**Work order**
Transcribe the data in full, keeping each line exactly as it appears.

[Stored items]
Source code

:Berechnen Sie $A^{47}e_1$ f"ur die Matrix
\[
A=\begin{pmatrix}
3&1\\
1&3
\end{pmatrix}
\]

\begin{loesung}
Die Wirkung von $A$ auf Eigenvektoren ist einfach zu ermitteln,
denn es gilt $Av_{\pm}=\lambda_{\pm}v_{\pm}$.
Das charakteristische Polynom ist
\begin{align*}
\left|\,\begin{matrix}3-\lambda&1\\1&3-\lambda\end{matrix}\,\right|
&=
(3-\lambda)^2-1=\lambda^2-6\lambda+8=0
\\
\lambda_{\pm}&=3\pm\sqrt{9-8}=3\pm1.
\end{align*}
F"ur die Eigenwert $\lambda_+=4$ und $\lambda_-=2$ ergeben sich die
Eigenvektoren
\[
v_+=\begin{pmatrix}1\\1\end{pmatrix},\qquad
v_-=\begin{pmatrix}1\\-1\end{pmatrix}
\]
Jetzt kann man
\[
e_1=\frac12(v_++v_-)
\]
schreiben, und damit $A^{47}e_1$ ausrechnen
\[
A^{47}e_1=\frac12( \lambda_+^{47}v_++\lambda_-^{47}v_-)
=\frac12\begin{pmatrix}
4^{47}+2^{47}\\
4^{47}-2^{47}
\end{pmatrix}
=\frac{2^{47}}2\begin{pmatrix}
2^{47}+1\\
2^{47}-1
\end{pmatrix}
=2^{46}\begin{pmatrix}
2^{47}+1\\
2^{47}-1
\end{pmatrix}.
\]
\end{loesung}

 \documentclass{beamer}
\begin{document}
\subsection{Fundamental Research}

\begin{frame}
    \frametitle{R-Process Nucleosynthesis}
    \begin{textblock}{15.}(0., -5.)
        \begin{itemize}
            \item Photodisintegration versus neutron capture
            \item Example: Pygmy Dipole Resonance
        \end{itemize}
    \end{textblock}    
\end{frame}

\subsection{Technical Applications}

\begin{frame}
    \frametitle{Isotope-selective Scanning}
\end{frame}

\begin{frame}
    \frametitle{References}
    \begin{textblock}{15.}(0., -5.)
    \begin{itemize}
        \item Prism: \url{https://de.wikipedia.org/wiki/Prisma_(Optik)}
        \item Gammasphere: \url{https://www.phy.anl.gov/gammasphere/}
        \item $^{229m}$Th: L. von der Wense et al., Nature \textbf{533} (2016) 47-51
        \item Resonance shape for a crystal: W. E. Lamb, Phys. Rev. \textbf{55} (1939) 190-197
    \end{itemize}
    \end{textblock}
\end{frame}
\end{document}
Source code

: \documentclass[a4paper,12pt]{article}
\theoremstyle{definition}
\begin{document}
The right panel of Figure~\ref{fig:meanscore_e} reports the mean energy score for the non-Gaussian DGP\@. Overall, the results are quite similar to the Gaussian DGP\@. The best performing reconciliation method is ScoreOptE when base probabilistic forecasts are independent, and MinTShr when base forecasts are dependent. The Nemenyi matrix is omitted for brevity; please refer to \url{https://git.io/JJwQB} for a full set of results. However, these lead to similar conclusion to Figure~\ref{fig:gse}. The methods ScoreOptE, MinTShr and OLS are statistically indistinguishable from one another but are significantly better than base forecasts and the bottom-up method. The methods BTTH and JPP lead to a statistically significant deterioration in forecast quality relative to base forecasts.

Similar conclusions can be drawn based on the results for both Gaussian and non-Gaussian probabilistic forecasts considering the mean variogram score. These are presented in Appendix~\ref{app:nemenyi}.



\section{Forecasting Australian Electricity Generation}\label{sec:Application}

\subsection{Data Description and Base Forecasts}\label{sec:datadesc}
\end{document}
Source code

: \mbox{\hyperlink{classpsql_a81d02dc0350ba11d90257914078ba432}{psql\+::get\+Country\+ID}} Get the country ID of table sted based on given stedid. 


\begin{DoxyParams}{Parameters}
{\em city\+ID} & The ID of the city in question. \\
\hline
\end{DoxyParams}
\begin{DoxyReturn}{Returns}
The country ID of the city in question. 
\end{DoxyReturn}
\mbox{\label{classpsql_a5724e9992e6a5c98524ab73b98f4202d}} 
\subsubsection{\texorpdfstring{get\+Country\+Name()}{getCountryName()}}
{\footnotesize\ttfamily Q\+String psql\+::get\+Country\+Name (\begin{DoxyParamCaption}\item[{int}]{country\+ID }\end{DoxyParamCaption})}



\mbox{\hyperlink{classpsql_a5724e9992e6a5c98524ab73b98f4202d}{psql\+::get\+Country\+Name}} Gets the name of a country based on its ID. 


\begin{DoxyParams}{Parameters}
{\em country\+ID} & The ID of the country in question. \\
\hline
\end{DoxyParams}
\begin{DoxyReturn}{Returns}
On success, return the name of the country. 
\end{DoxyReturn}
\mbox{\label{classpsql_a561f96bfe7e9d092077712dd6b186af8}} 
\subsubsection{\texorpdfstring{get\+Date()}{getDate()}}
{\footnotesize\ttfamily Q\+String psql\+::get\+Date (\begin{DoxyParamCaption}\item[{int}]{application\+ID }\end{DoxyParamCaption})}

**Solved exercise**
Source code

:Berechnen Sie $A^{47}e_1$ f"ur die Matrix
\[
A=\begin{pmatrix}
3&1\\
1&3
\end{pmatrix}
\]

\begin{loesung}
Die Wirkung von $A$ auf Eigenvektoren ist einfach zu ermitteln,
denn es gilt $Av_{\pm}=\lambda_{\pm}v_{\pm}$.
Das charakteristische Polynom ist
\begin{align*}
\left|\,\begin{matrix}3-\lambda&1\\1&3-\lambda\end{matrix}\,\right|
&=
(3-\lambda)^2-1=\lambda^2-6\lambda+8=0
\\
\lambda_{\pm}&=3\pm\sqrt{9-8}=3\pm1.
\end{align*}
F"ur die Eigenwert $\lambda_+=4$ und $\lambda_-=2$ ergeben sich die
Eigenvektoren
\[
v_+=\begin{pmatrix}1\\1\end{pmatrix},\qquad
v_-=\begin{pmatrix}1\\-1\end{pmatrix}
\]
Jetzt kann man
\[
e_1=\frac12(v_++v_-)
\]
schreiben, und damit $A^{47}e_1$ ausrechnen
\[
A^{47}e_1=\frac12( \lambda_+^{47}v_++\lambda_-^{47}v_-)
=\frac12\begin{pmatrix}
4^{47}+2^{47}\\
4^{47}-2^{47}
\end{pmatrix}
=\frac{2^{47}}2\begin{pmatrix}
2^{47}+1\\
2^{47}-1
\end{pmatrix}
=2^{46}\begin{pmatrix}
2^{47}+1\\
2^{47}-1
\end{pmatrix}.
\]
\end{loesung}

 \documentclass{beamer}
\begin{document}
\subsection{Fundamental Research}

\begin{frame}
    \frametitle{R-Process Nucleosynthesis}
    \begin{textblock}{15.}(0., -5.)
        \begin{itemize}
            \item Photodisintegration versus neutron capture
            \item Example: Pygmy Dipole Resonance
        \end{itemize}
    \end{textblock}    
\end{frame}

\subsection{Technical Applications}

\begin{frame}
    \frametitle{Isotope-selective Scanning}
\end{frame}

\begin{frame}
    \frametitle{References}
    \begin{textblock}{15.}(0., -5.)
    \begin{itemize}
        \item Prism: \url{https://de.wikipedia.org/wiki/Prisma_(Optik)}
        \item Gammasphere: \url{https://www.phy.anl.gov/gammasphere/}
        \item $^{229m}$Th: L. von der Wense et al., Nature \textbf{533} (2016) 47-51
        \item Resonance shape for a crystal: W. E. Lamb, Phys. Rev. \textbf{55} (1939) 190-197
    \end{itemize}
    \end{textblock}
\end{frame}
\end{document}
Source code

: \documentclass[a4paper,12pt]{article}
\theoremstyle{definition}
\begin{document}
The right panel of Figure~\ref{fig:meanscore_e} reports the mean energy score for the non-Gaussian DGP\@. Overall, the results are quite similar to the Gaussian DGP\@. The best performing reconciliation method is ScoreOptE when base probabilistic forecasts are independent, and MinTShr when base forecasts are dependent. The Nemenyi matrix is omitted for brevity; please refer to \url{https://git.io/JJwQB} for a full set of results. However, these lead to similar conclusion to Figure~\ref{fig:gse}. The methods ScoreOptE, MinTShr and OLS are statistically indistinguishable from one another but are significantly better than base forecasts and the bottom-up method. The methods BTTH and JPP lead to a statistically significant deterioration in forecast quality relative to base forecasts.

Similar conclusions can be drawn based on the results for both Gaussian and non-Gaussian probabilistic forecasts considering the mean variogram score. These are presented in Appendix~\ref{app:nemenyi}.



\section{Forecasting Australian Electricity Generation}\label{sec:Application}

\subsection{Data Description and Base Forecasts}\label{sec:datadesc}
\end{document}
Source code

: \mbox{\hyperlink{classpsql_a81d02dc0350ba11d90257914078ba432}{psql\+::get\+Country\+ID}} Get the country ID of table sted based on given stedid. 


\begin{DoxyParams}{Parameters}
{\em city\+ID} & The ID of the city in question. \\
\hline
\end{DoxyParams}
\begin{DoxyReturn}{Returns}
The country ID of the city in question. 
\end{DoxyReturn}
\mbox{\label{classpsql_a5724e9992e6a5c98524ab73b98f4202d}} 
\subsubsection{\texorpdfstring{get\+Country\+Name()}{getCountryName()}}
{\footnotesize\ttfamily Q\+String psql\+::get\+Country\+Name (\begin{DoxyParamCaption}\item[{int}]{country\+ID }\end{DoxyParamCaption})}



\mbox{\hyperlink{classpsql_a5724e9992e6a5c98524ab73b98f4202d}{psql\+::get\+Country\+Name}} Gets the name of a country based on its ID. 


\begin{DoxyParams}{Parameters}
{\em country\+ID} & The ID of the country in question. \\
\hline
\end{DoxyParams}
\begin{DoxyReturn}{Returns}
On success, return the name of the country. 
\end{DoxyReturn}
\mbox{\label{classpsql_a561f96bfe7e9d092077712dd6b186af8}} 
\subsubsection{\texorpdfstring{get\+Date()}{getDate()}}
{\footnotesize\ttfamily Q\+String psql\+::get\+Date (\begin{DoxyParamCaption}\item[{int}]{application\+ID }\end{DoxyParamCaption})}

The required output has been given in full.